Wat het wo kan leren van het hbo over maatschappelijke impact

Alfa- en gammawetenschap in debat over valorisatie

Verslag | de redactie
11 december 2017 | Hoe moeten alfa- en gammawetenschappen zorgen voor impact? Dat was de inzet van het congres van ScienceWorks in Amsterdam. waar onder meer Alexander Rinnooy Kan, Emile Aarts (Tilburg University) en Geert ten Dam (UvA) waren samengekomen. Lessen voor universiteiten komen er ook van het hbo, daar heeft men in het algemeen het samenwerken met de omgeving al beter in de vingers. Wel een waarschuwing: we moeten niet elkaars werk gaan doen.
Victor van der Chijs (UTwente) wint eerste prijs bij impact ranking ScienceWorks

“Er zijn heel veel alfa- en gammavragen gesteld in de Wetenschapsagenda”, vertelt Alexander Rinnooy Kan bij de opening van het congres. Rinnooy Kan was voorzitter van Nationale Wetenschapsagenda. Volgens hem liggen er kansen, zeker nu het nieuwe kabinet €400 miljoen heeft uitgetrokken voor de agenda. “Een mooi bedrag, al hadden we eigenlijk natuurlijk een miljard gewild.”

Speciaal voor het congres in Amsterdam waren door ScienceWorks een tiental ‘Amsterdamse aanbevelingen’ geformuleerd voor het valoriseren van de alfa- en gammawetenschappen. Daarin onder meer de oproep tot het oprichten van consortia met maatschappelijke belanghebbenden, het verankeren van maatschappelijke impact in het academisch beloningsysteem en het breed communiceren van onderzoeksresultaten.

Rinnooy Kan onderschreef de aanbevelingen als “volstrekt vanzelfsprekend”, toch klonk op het congres nog wel door dat het generen van impact niet vanzelf gaat. De universiteiten kunnen daarbij  trekken van de collega’s op hogescholen, zo bleek tijdens een parallelsessie rond dat thema. Het is alleen niet altijd vanzelfsprekend dat dit gesprek direct vlotjes verloopt.

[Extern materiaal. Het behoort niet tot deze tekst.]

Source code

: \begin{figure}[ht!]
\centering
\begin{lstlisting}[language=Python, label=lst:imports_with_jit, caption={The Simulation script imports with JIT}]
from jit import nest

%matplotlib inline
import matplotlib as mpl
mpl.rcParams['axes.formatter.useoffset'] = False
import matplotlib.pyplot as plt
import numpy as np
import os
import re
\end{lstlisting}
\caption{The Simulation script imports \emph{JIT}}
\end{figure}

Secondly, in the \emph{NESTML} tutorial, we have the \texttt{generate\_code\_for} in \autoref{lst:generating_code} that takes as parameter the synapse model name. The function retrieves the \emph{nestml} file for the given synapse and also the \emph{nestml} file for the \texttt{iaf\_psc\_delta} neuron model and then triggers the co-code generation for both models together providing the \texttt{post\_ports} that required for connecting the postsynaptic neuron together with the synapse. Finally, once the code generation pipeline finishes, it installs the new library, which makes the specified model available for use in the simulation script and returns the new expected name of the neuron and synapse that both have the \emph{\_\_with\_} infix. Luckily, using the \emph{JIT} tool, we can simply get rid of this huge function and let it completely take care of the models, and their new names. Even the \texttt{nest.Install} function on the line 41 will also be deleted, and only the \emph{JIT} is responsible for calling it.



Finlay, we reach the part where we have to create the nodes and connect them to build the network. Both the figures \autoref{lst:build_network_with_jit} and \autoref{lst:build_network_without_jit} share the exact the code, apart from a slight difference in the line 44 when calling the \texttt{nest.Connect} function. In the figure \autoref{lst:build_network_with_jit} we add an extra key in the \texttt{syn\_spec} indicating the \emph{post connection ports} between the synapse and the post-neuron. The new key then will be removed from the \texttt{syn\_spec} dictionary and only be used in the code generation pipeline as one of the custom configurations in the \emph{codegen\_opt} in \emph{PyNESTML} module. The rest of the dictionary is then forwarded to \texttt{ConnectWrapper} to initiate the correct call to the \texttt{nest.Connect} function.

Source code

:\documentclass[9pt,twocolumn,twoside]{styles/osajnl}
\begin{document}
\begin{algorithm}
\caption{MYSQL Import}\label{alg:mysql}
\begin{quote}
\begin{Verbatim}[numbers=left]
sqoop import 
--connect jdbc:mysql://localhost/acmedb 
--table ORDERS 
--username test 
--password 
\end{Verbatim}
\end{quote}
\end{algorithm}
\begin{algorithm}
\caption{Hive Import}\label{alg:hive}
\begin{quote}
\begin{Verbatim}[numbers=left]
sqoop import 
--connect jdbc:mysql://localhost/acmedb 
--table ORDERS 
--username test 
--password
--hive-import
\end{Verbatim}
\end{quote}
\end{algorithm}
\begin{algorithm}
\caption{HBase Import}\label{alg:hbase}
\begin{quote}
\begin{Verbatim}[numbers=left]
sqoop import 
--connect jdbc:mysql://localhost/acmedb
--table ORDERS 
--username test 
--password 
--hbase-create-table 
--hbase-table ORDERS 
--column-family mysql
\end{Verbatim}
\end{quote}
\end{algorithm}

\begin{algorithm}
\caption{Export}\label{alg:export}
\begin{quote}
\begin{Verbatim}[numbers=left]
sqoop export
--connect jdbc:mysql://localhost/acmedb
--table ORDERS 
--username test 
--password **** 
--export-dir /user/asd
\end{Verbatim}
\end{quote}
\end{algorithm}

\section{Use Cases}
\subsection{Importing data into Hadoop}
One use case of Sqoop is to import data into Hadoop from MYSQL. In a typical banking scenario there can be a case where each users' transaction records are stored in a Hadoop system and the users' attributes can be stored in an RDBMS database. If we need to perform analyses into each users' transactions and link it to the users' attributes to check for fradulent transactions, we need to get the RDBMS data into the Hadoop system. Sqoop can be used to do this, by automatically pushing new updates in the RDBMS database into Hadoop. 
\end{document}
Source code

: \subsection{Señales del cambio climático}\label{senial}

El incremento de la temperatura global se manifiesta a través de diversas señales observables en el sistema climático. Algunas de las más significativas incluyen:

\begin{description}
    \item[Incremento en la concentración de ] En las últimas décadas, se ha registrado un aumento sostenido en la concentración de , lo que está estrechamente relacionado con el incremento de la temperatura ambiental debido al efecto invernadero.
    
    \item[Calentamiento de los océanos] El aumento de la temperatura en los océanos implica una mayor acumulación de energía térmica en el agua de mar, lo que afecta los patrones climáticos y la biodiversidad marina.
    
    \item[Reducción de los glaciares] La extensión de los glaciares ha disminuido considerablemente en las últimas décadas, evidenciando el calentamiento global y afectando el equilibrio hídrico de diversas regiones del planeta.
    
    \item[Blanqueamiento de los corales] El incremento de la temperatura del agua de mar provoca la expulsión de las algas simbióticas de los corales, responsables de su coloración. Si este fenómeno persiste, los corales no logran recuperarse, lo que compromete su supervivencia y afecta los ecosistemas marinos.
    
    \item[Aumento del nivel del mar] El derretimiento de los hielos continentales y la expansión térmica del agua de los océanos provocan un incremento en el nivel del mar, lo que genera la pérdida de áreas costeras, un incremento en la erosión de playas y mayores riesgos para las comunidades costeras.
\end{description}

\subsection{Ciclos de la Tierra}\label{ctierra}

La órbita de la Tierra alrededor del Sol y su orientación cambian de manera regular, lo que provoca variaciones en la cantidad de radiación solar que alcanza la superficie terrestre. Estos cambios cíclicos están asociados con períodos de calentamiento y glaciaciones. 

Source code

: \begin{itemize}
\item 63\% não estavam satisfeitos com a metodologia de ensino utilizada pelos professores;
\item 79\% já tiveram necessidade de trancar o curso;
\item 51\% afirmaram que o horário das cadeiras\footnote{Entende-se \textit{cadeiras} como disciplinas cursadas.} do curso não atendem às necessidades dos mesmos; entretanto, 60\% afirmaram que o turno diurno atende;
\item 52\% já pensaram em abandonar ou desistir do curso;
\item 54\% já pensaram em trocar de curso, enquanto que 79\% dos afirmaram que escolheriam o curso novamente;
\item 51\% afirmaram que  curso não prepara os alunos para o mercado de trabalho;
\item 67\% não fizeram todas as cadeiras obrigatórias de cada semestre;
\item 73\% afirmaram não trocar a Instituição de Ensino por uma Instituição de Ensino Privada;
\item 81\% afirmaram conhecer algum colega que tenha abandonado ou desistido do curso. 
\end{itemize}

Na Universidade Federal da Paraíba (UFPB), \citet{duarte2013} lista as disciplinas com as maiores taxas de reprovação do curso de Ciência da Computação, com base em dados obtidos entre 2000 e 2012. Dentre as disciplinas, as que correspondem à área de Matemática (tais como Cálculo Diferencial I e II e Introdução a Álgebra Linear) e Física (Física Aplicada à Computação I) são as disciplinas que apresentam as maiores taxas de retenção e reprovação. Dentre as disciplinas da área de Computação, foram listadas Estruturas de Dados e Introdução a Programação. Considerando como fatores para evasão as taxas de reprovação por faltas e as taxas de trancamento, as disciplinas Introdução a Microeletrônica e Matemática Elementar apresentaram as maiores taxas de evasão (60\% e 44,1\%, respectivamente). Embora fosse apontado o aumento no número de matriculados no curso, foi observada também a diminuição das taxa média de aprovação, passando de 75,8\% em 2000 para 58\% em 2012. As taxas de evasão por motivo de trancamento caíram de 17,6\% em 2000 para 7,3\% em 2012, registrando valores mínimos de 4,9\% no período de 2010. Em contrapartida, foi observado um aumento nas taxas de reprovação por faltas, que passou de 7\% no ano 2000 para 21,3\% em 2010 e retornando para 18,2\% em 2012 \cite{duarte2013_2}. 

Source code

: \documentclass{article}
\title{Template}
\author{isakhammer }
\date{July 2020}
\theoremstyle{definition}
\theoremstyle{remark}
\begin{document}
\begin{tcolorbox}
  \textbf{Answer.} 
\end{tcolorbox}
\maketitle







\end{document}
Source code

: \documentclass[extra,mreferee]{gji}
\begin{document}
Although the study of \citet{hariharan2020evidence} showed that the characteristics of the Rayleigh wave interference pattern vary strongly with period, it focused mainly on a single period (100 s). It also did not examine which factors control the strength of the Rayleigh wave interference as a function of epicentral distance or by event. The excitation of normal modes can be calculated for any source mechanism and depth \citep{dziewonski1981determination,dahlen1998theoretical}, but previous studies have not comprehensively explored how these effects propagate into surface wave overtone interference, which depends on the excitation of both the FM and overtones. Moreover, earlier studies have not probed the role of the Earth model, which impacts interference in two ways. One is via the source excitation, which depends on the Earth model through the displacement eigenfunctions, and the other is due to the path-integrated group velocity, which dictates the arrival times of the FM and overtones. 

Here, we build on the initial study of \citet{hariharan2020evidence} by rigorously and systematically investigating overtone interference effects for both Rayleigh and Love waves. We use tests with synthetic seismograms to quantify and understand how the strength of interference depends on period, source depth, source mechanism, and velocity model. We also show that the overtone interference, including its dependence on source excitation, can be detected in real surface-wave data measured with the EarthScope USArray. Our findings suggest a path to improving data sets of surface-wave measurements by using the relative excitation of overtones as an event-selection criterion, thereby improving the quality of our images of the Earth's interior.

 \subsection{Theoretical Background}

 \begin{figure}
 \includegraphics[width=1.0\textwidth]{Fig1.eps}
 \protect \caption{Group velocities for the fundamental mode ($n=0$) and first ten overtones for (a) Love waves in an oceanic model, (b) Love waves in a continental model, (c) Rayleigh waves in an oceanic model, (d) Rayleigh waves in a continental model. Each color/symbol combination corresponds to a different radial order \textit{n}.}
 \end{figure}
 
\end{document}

Steeds weer een andere taal

Zo vertelde Matthijs ten Berge van het Amsterdam Creative Industries Network over de samenwerking die kennisinstellingen als de Amsterdamse Hogeschool voor de Kunsten, Hogeschool van Amsterdam en Inholland hebben met universiteiten en partners uit de creatieve industrie. “Je merkt dat al die verschillende partijen steeds weer een andere taal hebben waarin ze over hun werk spreken. Wij ontwikkelen handvatten om die partijen met elkaar op de juiste manier in gesprek te brengen.”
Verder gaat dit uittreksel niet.